“Learn how to see. Realize that everything connects to everything else.”Leonardo da Vinci
Three summers ago, my friend Kevin and I were on a road trip (our 16th together), heading north from Salt Lake City toward Yellowstone. It was a sunny late morning in June and we were taking our time, leisurely winding along a two-lane highway in Southeast Idaho, enjoying the panorama of rocky hills, lush farms, and green valleys.
Then, as we crossed a small river, something appeared in my consciousness. And when it did, I knew it to be as real as I know that I love my daughters.
I suddenly knew that, ahead around the next little hill, the road would bend to the right and pass between a large hill on the left and a shallow green valley on the right. From the highway, two little roads would lead down into the valley, one from the near end of the valley and one from the farther end. Those two roads would meet in the center of the valley and form a triangle. At the near end of the valley, by the juncture of the two roads, there would be a park of some kind and a gathering of people. Beyond the park would be a small town with low buildings.
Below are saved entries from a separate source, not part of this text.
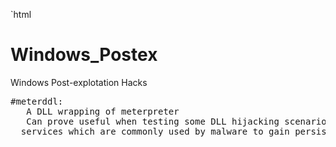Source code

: `html
# Windows_Postex
Windows Post-explotation Hacks
<pre>
#meterddl:
   A DLL wrapping of meterpreter
   Can prove useful when testing some DLL hijacking scenarios . It can also be changed to take advantage of Windows hosted
  services which are commonly used by malware to gain persistence.
</pre>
I could picture all this quite clearly in my mind because I had been to this town before. Except I hadn’t. Until this morning, I’d never been in Idaho before in my life.
When we rounded the bend, a large, craggy hill appeared on our left. The terrain on the right opened into a flat, low valley. Two roads led down to it from the highway, one on each end of the valley, forming a triangle. Near the juncture of the roads in the valley was a small water park with children playing and a dozen cars parked nearby. Past the water park I could see low brick buildings trailing away toward the center of a small town.

Here’s the water park, with the highway on the left and the two roads meeting in the valley. (Source: LavaHotSprings.com)
“Take this road,” I told Kevin. “Let’s stop.”
He parked our rental car near the water park and headed to the post office for stamps. Meanwhile, I stood in the parking lot, turning in slow circles. What the hell is going on? I couldn’t escape the powerful feeling I had been here before. Everything in this town — which I now learned was Lava Hot Springs, a village on the old Oregon Trail known for its geothermal springs — was familiar. The roads, the buildings, the water park. Everything.
Twenty minutes later, back in the car, I said to Kevin, “I know this town.”
“Really?” he said. “From when?”
“I don’t know. Maybe a past life?”
“OK, dude. Whatever you say.”
He was skeptical and I didn’t blame him. There was no explanation for it. I’ve had brief flashes of déjà vu many times in my life, but this was more than that. It wasn’t just the feeling of reexperiencing something familiar. Somehow, I had known exactly what we were going to see in this town before we ever arrived.
So what was it? A hallucination? A random misfiring of brain neurons? Perhaps the town resembled a dream I once had? Any of those things might be possible, but they didn’t explain the precognition — seeing something clearly in my mind before I ever experienced it.
Over the next four days, Kevin and I visited the Grand Tetons and crossed the Continental Divide. We explored Yellowstone National Park, arriving just in time to watch Old Faithful blow its top to the delight of 300 Japanese tourists. We saw waterfalls and wildlife and hundreds of wonders of nature.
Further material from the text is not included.